Can you describe the situation within the livesession and the chronology of the project as a whole? Of which parts are the final tracks on the album comprised of?

“Prior to the session, I prepared small scores corresponding to each pinball sample – a few bars, not much more. I then sent Rainier and Robert the charts. So they had those small scores a few days before. Before we started the session, I also played them the pinball samples. I would say: Okay, so this is inspired by this sample, and so on. So the improvisational trio session was informed by both the samples and my scores. We had 14 sounds for an acoustic set, with 14 little corresponding themes, and the same amount again for an electronic set. After the session was done, I put everything into a digital audio workstation and started cutting and forming those sound art collages.”

When it comes to pinball specifically, how was the act of playing pinball for you? In which way did you find it interesting, also sonically?

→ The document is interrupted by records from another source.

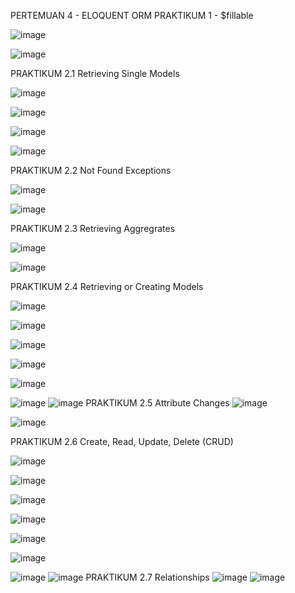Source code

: PERTEMUAN 4 - ELOQUENT ORM
PRAKTIKUM 1 - $fillable

![image](https://github.com/Pattricyasonnya/Pemrogramman-Web-Lanjut/assets/143475853/df709944-7b90-4726-8bf3-af948366eb99)

![image](https://github.com/Pattricyasonnya/Pemrogramman-Web-Lanjut/assets/143475853/798c2984-f0db-4d67-a08a-daed1f926e68)

PRAKTIKUM 2.1 Retrieving Single Models

![image](https://github.com/Pattricyasonnya/Pemrogramman-Web-Lanjut/assets/143475853/bfe5a801-7119-4c7c-af04-1b7811f8d9bf)

![image](https://github.com/Pattricyasonnya/Pemrogramman-Web-Lanjut/assets/143475853/5b02fcec-649a-4ccc-be0d-773f7a78a4cd)

![image](https://github.com/Pattricyasonnya/Pemrogramman-Web-Lanjut/assets/143475853/00dd4449-a28c-4c8b-9643-7f943a224232)

![image](https://github.com/Pattricyasonnya/Pemrogramman-Web-Lanjut/assets/143475853/34f14dd1-3d0a-431b-a4b8-946e76cc2f78)

PRAKTIKUM 2.2 Not Found Exceptions

![image](https://github.com/Pattricyasonnya/Pemrogramman-Web-Lanjut/assets/143475853/be1abc3f-c53d-4182-a290-f6a55c1c45ed)

![image](https://github.com/Pattricyasonnya/Pemrogramman-Web-Lanjut/assets/143475853/a912058f-0af4-4334-b7f0-56ac7f233b3c)

PRAKTIKUM 2.3 Retrieving Aggregrates

![image](https://github.com/Pattricyasonnya/Pemrogramman-Web-Lanjut/assets/143475853/9f3acbb8-3304-4dbf-ba70-668fa103d4fc)

![image](https://github.com/Pattricyasonnya/Pemrogramman-Web-Lanjut/assets/143475853/5179067c-55c6-4a6d-995f-9901300e468e)

PRAKTIKUM 2.4 Retrieving or Creating Models

![image](https://github.com/Pattricyasonnya/Pemrogramman-Web-Lanjut/assets/143475853/3636ce67-903f-422c-bb89-34cabaa50958)

![image](https://github.com/Pattricyasonnya/Pemrogramman-Web-Lanjut/assets/143475853/45a4fb0e-830b-47da-a596-24002d9d56ec)

![image](https://github.com/Pattricyasonnya/Pemrogramman-Web-Lanjut/assets/143475853/b2946d20-cbd5-4321-8ac0-2e0d9bee5396)

![image](https://github.com/Pattricyasonnya/Pemrogramman-Web-Lanjut/assets/143475853/9f51e5c3-5a03-4b79-9d9c-baf0aeb6f816)

![image](https://github.com/Pattricyasonnya/Pemrogramman-Web-Lanjut/assets/143475853/4af1e87d-223d-43fe-8594-55e5472d71c9)

![image](https://github.com/Pattricyasonnya/Pemrogramman-Web-Lanjut/assets/143475853/99ad79ce-beb5-47d9-b396-0a653ba0dc3a)
![image](https://github.com/Pattricyasonnya/Pemrogramman-Web-Lanjut/assets/143475853/e8fbf05a-845a-4dae-8fd0-2007b6d0dc91)
PRAKTIKUM 2.5 Attribute Changes
![image](https://github.com/Pattricyasonnya/Pemrogramman-Web-Lanjut/assets/143475853/62b77826-1957-413b-a781-6c567aa32ca6)

![image](https://github.com/Pattricyasonnya/Pemrogramman-Web-Lanjut/assets/143475853/0f5eb278-5c69-42ff-a0ad-38fa5429c6ab)

PRAKTIKUM 2.6 Create, Read, Update, Delete (CRUD)

![image](https://github.com/Pattricyasonnya/Pemrogramman-Web-Lanjut/assets/143475853/c3a5109b-810d-411c-96e9-f569b8b0518c)

![image](https://github.com/Pattricyasonnya/Pemrogramman-Web-Lanjut/assets/143475853/000aaa2a-0e39-4bf1-b0da-52ead71f931d)

![image](https://github.com/Pattricyasonnya/Pemrogramman-Web-Lanjut/assets/143475853/0ea8e295-49af-42af-91c9-3ae80d0329e0)

![image](https://github.com/Pattricyasonnya/Pemrogramman-Web-Lanjut/assets/143475853/81649935-5e04-485a-8554-3d60a0042220)

![image](https://github.com/Pattricyasonnya/Pemrogramman-Web-Lanjut/assets/143475853/731e5176-d786-4da8-aa45-7210ee313865)

![image](https://github.com/Pattricyasonnya/Pemrogramman-Web-Lanjut/assets/143475853/24d4501e-7743-4676-8910-2d7f7a7cc465)

![image](https://github.com/Pattricyasonnya/Pemrogramman-Web-Lanjut/assets/143475853/62a5e6a1-ddc5-4c78-bae5-66abdfdd83c4)
![image](https://github.com/Pattricyasonnya/Pemrogramman-Web-Lanjut/assets/143475853/e664cdae-47e9-47fb-bb8b-418671d7cdc2)
PRAKTIKUM 2.7 Relationships
![image](https://github.com/Pattricyasonnya/Pemrogramman-Web-Lanjut/assets/143475853/6c98c0bb-789b-4b82-917b-bfaa30d1bfcb)
![image](https://github.com/Pattricyasonnya/Pemrogramman-Web-Lanjut/assets/143475853/54d90ba3-064a-4eea-ac97-7e9de23035a2)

“Describing the act of playing is not easy. Where do you even start? Of course, pinball has this basic goal of keeping the ball in the game and at the same time trying to hit as many of these little elements. We tried to extract the maximum of sound out of each machine we recorded. Ah, and there’s also something to be said about how we mic’d each machine, because we had an EMF mic that’s supposed to capture electromagnetic frequencies. So whenever there’s something happening, there’s a buzz. And that helped a lot with capturing the sound of the ball traveling, for instance.”

Suzana Lașcu during the field recordings for Flipperen at Dutch Pinball Museum.

Did you also try to capture the act of playing in your musical pieces in some way, or were the pinball machines mostly used as instruments?

“We basically treated the machines as instruments and then we dematerialized it by just extracting bits out of them.”

Let’s talk a bit about Suzanne Ciani because you mentioned her before. Aside from her many synthesizer works, she is also important to pinball culture, having created the sound design and voice for the game Xenon in 1979. How are you influenced by Suzanne Ciani and what do you like about her?

“Her personality informs her sound design. I remember, in 2019, 2020, this viral video footage resurfaced of her programming the sounds of a pinball machine [The Ball is Wild 🪩 had this story at least five years earlier! – Ed.]. And she had almost a sensual approach. The machine itself featured this female android. It was very delicate, and it wasn’t an abrasive, scary robot. There was this feminine allure that she was bringing to the sound, into the pinball machine, and that was just delightful. And of course, she has such a structural approach with regards to how she prepares a patch in a Buchla – the Buchla synthesizers are her instruments. And she had success beyond that. She sounddesigned for Coca-Cola and so other many other companies just by evoking experiences such as opening a can of soda. Maybe one day I might meet her.”

Let’s get back to the Flipperen project. The amazing cover art for your record is a painting from 1973 by Dutch Situationist painter Jacqueline de Jong who unfortunately passed away last year.

“I did not know Jacqueline’s work before. When I was a student at the Sonology Institute, I was becoming familiar with the Situationist movement in the 70s. So when I saw the painting by Jacqueline de Jong, I was just struck by how what you normally see on a pinball game is at the top. It’s almost an extrapolation or deconstruction or the unfolding of the game in a horizontal plane and that fits somehow so well with the format Frederic Van de Velde, our producer, had in mind in which the painting itself is folded, so on the back of the CD you have the actual pinball machine with the track list, and the continuation of the painting is on the front.”

Flipperen by Ilinx, published by Futura Resistenza, is fully available on Bandcamp. The album can be bought digitally for unlimited streaming or as an audio CD with a 7-inch cover featuring a reprint of Jacqueline de Jong’s Pinball Wizards II.